■ **YOUR ASSIGNMENT**
Report each line below that carries the word "futurenet".

■ **RECORDS FOR THIS TASK**
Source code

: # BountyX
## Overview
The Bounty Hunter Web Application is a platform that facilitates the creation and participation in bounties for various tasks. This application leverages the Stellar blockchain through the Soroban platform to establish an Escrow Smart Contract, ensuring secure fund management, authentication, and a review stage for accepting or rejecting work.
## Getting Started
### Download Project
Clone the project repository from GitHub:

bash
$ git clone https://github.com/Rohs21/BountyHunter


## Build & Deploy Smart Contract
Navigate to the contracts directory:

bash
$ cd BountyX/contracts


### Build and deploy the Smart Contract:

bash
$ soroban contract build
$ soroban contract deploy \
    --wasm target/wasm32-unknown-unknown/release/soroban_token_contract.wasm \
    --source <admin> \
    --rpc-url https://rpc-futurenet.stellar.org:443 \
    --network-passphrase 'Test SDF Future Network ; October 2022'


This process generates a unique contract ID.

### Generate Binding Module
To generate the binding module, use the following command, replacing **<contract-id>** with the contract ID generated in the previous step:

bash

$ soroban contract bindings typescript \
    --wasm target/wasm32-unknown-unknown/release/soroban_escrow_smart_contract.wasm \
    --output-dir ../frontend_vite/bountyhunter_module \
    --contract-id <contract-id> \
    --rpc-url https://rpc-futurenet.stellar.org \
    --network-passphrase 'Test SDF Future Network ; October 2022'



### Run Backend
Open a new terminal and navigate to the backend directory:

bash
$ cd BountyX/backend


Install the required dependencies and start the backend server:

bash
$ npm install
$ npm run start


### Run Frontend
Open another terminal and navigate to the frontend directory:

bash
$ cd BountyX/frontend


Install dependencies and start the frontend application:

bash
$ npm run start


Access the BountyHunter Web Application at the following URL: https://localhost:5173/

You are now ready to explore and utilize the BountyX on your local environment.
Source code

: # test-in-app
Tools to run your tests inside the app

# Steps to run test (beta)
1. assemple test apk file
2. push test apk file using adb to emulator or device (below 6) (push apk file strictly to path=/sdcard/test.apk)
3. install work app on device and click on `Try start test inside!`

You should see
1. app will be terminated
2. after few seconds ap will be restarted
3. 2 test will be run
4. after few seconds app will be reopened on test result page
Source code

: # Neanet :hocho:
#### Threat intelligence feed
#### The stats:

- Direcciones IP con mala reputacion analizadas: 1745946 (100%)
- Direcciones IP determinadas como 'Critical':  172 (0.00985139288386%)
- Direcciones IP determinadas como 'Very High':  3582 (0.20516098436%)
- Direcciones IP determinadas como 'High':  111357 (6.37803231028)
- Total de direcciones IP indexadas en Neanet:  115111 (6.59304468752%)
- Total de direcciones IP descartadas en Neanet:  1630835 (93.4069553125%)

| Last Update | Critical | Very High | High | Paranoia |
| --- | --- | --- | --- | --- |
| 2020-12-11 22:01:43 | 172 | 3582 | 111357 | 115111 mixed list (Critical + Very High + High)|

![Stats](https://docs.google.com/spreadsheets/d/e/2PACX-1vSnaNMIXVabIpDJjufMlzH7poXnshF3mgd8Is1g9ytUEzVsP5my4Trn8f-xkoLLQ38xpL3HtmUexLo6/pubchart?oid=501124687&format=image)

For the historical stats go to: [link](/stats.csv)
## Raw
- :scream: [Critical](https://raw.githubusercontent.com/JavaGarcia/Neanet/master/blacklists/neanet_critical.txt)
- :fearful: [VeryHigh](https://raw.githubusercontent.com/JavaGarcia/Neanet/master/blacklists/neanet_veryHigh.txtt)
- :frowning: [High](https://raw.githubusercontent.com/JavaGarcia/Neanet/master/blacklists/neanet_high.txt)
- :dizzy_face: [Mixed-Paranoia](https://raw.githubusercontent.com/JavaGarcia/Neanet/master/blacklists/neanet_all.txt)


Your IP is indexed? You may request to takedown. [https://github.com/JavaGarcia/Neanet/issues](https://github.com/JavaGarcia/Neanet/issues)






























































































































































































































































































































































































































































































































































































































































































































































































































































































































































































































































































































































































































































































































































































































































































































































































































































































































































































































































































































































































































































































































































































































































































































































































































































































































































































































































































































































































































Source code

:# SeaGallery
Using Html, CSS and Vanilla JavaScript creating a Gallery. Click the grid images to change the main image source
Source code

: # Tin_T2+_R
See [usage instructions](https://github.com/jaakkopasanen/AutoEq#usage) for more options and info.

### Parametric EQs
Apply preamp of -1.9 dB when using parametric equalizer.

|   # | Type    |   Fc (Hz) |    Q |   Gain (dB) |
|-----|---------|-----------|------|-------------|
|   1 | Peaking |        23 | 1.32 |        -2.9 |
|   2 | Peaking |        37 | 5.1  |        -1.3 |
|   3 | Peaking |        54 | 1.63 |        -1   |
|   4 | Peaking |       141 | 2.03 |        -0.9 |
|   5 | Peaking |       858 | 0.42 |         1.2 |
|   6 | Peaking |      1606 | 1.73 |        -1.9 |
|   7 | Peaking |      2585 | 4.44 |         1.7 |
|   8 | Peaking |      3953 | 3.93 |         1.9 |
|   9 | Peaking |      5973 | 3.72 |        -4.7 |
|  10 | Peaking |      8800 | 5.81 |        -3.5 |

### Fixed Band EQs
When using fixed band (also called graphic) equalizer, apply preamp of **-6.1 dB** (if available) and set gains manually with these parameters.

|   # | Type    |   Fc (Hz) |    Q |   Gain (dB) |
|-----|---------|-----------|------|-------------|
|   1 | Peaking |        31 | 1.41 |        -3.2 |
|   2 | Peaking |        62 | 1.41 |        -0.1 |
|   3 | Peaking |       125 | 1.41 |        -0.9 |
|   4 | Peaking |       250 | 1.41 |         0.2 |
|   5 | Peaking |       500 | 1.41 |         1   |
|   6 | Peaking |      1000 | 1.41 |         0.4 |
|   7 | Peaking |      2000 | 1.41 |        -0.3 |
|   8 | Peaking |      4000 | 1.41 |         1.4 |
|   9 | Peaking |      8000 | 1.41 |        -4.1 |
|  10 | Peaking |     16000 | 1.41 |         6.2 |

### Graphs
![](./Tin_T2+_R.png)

■ **TASK RESULT**
    --rpc-url https://rpc-futurenet.stellar.org:443 \
    --rpc-url https://rpc-futurenet.stellar.org \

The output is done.